# REQUIRED ACTION
Copy each line of the entries below that contains the string "Anbieter".

Dataset entries:
····················
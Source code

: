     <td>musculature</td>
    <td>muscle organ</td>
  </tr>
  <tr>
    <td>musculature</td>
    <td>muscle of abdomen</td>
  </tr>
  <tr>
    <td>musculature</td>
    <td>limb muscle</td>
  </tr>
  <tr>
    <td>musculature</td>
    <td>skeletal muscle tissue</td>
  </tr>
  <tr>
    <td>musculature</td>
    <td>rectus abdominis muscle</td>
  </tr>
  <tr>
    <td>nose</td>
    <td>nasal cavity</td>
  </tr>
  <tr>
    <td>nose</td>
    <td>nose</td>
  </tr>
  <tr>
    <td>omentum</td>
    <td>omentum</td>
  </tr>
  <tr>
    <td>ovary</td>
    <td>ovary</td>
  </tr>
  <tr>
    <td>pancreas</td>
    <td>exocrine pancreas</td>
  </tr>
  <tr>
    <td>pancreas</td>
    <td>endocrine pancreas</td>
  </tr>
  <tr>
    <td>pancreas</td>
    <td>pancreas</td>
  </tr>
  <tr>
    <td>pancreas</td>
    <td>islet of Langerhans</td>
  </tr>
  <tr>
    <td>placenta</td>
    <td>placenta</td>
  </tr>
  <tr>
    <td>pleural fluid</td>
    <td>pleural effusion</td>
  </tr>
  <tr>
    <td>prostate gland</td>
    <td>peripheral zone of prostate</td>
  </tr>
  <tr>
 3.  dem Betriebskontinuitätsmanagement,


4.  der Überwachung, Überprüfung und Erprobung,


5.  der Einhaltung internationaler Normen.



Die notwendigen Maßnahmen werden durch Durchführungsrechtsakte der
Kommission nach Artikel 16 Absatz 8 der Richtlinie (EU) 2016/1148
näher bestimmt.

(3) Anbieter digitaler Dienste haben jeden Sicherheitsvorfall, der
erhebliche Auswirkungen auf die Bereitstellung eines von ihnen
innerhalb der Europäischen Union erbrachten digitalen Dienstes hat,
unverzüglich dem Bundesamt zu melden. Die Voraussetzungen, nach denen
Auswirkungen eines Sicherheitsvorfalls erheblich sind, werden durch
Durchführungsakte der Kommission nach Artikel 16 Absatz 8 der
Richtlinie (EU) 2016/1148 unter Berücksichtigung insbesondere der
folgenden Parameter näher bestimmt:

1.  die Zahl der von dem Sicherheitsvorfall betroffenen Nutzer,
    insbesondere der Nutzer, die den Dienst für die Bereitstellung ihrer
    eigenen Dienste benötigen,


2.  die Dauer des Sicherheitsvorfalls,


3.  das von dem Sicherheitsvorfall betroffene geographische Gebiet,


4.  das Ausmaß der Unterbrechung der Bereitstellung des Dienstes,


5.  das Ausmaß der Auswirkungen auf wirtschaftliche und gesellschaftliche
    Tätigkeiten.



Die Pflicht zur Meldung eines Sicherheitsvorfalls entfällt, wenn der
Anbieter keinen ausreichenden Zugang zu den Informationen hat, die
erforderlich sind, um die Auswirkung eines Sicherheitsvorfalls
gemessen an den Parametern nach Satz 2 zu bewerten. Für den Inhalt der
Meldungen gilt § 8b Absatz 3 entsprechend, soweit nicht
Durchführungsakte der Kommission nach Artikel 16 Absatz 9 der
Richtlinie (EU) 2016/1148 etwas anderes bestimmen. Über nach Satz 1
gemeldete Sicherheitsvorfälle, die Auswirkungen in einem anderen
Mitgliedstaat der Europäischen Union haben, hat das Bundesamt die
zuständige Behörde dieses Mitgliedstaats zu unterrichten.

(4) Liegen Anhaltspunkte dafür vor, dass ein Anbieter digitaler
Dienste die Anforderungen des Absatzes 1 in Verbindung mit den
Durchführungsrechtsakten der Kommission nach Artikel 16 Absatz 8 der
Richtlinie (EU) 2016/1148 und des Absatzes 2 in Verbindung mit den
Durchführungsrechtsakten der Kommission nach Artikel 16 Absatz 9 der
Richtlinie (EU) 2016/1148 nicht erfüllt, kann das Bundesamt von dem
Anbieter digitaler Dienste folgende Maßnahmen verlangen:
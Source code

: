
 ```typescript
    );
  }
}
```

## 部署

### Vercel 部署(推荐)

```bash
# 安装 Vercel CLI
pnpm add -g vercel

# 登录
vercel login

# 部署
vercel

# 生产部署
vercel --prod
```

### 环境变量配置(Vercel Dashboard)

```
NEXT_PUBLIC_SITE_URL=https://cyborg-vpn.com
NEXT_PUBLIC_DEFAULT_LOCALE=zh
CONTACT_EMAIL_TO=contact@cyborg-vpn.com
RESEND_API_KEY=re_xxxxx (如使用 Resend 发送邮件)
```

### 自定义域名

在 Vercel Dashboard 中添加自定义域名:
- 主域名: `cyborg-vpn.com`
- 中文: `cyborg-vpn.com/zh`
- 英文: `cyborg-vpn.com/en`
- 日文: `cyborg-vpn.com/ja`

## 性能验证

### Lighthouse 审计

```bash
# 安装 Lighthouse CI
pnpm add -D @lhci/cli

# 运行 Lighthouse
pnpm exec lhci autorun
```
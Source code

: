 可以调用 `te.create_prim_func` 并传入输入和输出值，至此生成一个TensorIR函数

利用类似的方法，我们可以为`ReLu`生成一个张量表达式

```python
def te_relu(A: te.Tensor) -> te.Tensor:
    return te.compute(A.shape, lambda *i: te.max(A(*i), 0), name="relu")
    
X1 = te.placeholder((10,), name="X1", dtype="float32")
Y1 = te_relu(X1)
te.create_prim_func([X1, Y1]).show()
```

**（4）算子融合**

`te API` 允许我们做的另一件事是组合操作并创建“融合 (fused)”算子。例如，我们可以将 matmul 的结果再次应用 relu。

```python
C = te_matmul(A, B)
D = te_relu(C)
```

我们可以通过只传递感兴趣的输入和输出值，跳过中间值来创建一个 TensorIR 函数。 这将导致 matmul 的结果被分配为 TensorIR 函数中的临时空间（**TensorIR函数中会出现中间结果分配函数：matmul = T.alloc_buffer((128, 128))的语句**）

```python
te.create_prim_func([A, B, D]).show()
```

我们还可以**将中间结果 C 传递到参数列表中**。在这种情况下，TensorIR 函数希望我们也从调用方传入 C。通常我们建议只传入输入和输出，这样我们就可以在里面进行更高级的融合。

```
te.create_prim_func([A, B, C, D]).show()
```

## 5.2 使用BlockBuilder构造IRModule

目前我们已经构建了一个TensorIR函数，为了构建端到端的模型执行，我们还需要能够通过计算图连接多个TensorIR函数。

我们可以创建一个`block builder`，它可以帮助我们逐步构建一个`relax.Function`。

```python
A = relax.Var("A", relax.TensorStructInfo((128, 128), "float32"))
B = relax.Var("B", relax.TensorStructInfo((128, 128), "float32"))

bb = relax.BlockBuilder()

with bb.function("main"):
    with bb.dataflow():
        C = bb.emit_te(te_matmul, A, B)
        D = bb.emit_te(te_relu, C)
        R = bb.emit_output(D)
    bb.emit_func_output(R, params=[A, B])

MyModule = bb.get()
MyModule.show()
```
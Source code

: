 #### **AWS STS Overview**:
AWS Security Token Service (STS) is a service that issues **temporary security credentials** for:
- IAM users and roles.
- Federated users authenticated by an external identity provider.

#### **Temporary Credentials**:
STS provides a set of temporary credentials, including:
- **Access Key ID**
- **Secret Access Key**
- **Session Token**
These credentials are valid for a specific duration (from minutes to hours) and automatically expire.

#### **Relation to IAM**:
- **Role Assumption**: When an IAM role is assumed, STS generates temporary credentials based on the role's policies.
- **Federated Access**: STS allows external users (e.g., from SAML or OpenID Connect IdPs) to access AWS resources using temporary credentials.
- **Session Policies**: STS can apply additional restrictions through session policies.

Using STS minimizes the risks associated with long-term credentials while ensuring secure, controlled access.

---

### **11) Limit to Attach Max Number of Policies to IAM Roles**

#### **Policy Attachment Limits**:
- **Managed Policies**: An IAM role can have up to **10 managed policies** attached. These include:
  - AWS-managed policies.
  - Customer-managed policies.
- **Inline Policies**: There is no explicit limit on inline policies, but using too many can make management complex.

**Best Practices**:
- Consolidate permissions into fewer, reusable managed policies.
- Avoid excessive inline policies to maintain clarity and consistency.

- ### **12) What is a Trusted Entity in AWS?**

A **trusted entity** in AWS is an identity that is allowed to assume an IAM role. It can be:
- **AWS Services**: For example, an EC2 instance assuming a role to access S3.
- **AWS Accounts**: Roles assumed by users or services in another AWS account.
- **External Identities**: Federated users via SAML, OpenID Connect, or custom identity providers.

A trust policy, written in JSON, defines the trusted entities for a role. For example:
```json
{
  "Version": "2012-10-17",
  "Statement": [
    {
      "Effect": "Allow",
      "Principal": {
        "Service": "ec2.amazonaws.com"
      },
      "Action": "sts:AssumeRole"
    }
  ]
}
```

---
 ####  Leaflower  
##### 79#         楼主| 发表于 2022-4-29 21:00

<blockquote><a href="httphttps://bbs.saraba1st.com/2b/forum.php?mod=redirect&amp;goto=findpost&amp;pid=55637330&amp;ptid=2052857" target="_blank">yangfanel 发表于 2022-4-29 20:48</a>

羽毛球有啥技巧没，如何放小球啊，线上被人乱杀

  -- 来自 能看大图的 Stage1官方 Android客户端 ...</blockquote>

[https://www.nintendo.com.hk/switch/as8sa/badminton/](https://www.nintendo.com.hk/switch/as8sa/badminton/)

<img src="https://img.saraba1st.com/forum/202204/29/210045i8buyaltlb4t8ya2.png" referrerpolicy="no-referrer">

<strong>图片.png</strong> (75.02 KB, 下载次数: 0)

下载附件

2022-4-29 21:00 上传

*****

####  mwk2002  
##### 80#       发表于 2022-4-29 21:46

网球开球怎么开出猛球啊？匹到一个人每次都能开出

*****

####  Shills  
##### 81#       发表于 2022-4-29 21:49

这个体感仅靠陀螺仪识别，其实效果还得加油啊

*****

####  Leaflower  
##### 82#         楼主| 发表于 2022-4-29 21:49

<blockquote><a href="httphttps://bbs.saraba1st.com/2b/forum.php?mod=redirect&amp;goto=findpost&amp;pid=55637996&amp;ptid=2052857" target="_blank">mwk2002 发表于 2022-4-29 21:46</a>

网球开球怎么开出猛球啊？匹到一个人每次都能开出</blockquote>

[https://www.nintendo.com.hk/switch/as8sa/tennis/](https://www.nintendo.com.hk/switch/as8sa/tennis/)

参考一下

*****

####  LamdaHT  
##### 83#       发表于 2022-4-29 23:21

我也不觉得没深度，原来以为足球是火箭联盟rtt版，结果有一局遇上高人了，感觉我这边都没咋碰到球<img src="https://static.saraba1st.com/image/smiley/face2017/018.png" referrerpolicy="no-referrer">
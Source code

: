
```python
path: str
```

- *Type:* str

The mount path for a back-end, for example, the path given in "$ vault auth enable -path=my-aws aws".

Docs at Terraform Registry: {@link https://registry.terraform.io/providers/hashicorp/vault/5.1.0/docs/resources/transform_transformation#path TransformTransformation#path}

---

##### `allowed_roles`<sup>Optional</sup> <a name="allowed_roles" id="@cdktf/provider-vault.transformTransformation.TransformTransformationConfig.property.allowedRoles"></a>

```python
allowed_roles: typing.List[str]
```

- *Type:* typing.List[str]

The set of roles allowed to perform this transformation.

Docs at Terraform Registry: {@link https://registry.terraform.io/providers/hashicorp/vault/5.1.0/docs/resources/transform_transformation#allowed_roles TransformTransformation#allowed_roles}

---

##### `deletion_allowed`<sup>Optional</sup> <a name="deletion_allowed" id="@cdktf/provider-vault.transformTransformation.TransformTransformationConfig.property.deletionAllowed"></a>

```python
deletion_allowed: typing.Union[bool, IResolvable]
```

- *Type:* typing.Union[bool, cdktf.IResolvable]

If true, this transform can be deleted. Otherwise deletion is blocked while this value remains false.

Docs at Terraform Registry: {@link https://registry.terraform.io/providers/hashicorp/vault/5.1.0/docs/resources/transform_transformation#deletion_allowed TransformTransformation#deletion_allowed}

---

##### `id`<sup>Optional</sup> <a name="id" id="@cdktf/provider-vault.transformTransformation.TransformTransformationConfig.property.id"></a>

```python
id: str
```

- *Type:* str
····················
# TASK RESULT
(3) Anbieter digitaler Dienste haben jeden Sicherheitsvorfall, der
Anbieter keinen ausreichenden Zugang zu den Informationen hat, die
(4) Liegen Anhaltspunkte dafür vor, dass ein Anbieter digitaler
Anbieter digitaler Dienste folgende Maßnahmen verlangen:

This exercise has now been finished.